7. Symposium 2016 in Hürth

VERBANDSINTERNES
SYMPOSIUM
für die Mitglieder
des Fachverbands


07.10.2016
Hürth


SYMPOSIUMSBERICHT

 

Der Fachverband „in progress“
– Nach dem Symposium ... ist vor dem nächsten Symposium!

 

Nach gleich zwei öffentlichkeitswirksamen und breit aufgestellten Veranstaltungen in 2015, stand 2016 ganz unter dem Motto: „back to the roots“. Wie schon in den Anfangszeiten des Verbandes sollte ein internes Symposium von Mitgliedern für Mitglieder veranstaltet werden. Das Programm wie gewohnt hochkarätig zu besetzen, stellte dabei aber keine besondere Herausforderung dar. Einzig die Suche nach einem möglichst gut ausgestatteten aber günstigen Tagungsort ist meistens nicht ganz einfach. Glücklicherweise fanden wir aber auch hier schnell die unkomplizierte Unterstützung eines institutionellen Verbandsmitglieds.

Die Salus Klinik in Hürth stellte nicht bloß den Tagungsort, sondern kümmerte sich auch zu günstigen Konditionen um eine lückenlose und schmackhafte Versorgung. Dadurch waren wir in der glücklichen Lage, dieses interne Symposium für unsere Mitglieder in diesem Jahr absolut kostenfrei halten zu können. Definitiv nicht darunter gelitten hat das diesjährige Programm, welches wie immer ausgezeichnet besetzt war.

Nach der offiziellen Begrüßung durch Dr. Julia Domma-Reichart, Direktorin der Salus Klinik in Hürth, warf Andreas Gohlke einen resümierenden Blick auf die letzten zwei Jahre, die für den Fachverband nicht nur als arbeits- und ereignisreich, sondern auch – da waren sich alle einig – als erfolgreich gewertet werden dürfen.

„Was kann stationäre Reha leisten?“ - diese und weitere Fragen beantwortete im ersten Vortrag des Tages Stephan Pitten. Er bot uns einen detaillierten Einblick in die Erfahrungen der Salus Klink in der stationären Behandlung von medienabhängigen Patienten.

Es folgte PD Dr.
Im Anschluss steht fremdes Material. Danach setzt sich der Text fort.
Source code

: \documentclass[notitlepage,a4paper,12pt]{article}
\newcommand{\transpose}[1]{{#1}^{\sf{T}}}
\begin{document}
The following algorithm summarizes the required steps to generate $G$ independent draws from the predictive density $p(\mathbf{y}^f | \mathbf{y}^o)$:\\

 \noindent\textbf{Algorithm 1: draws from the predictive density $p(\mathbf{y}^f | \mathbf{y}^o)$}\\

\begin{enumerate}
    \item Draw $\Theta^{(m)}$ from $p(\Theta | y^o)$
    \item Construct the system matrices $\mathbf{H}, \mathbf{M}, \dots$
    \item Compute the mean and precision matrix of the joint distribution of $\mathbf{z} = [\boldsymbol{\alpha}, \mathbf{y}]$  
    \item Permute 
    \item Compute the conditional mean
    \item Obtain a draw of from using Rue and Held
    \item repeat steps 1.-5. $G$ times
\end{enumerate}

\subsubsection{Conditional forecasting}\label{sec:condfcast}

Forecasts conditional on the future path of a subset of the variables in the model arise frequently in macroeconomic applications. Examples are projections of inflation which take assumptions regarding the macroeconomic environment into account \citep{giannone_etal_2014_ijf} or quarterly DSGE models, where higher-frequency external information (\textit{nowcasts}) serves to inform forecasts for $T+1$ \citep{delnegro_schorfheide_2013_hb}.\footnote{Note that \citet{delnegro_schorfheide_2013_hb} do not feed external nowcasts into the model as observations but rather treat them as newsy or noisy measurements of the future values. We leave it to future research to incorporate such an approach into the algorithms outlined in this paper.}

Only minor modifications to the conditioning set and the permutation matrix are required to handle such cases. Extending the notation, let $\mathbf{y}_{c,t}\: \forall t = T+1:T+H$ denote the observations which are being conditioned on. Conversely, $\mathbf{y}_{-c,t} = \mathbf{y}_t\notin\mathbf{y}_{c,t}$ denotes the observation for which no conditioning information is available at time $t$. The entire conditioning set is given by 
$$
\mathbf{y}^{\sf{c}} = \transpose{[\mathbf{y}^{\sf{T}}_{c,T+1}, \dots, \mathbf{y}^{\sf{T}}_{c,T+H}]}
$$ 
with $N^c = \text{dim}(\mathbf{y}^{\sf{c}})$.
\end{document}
Bert te Wildt mit der Vorstellung von „OASIS – einer Online-Ambulanz als digitale Brücke ins analoge Beratungs- und Behandlungssetting“. Das Bundesmodellprojekt OASIS möchte Internetabhängige dort abholen wo sie sind – und dorthin vermitteln, wo sie spezialisierte und hochwertige Unterstützung bekommen. Auch die ersten Zahlen konnte Bert te Wildt bereits präsentieren. So viel sei verraten: Das Projekt scheint genau den richtigen Nerv zu treffen.

Mit einer „Stoffkunde“ der etwas anderen Art beendete Michael Knothe die Vortragsrunde mit einem lebendigen Vortrag über die „aktuellen Entwicklungen in der Medienlandschaft“. Wie kreativ Spieleentwickler heutzutage sein können wenn es um das Geld ihrer Kunden geht und was uns erwartet, wenn „Virtual Reality“ irgendwann bezahlbar wird sind dabei nur einige der Aspekte, die uns im Fachverband sicherlich noch einige Zeit begleiten werden.

Den Nachmittag stellten wir ganz in den Dienst unserer Arbeitsgruppen. Die Gelegenheit wurde rege genutzt, gemeinsam über zukünftige Projekte, Ausrichtungen und über aktuell anstehende Themen zu diskutieren.

Was nach einer schönen und konstruktiven Veranstaltung bleibt ist wie immer die Freude auf das kommende Jahr, denn nach dem Symposium ist ja bekanntlich vor dem nächsten Symposium.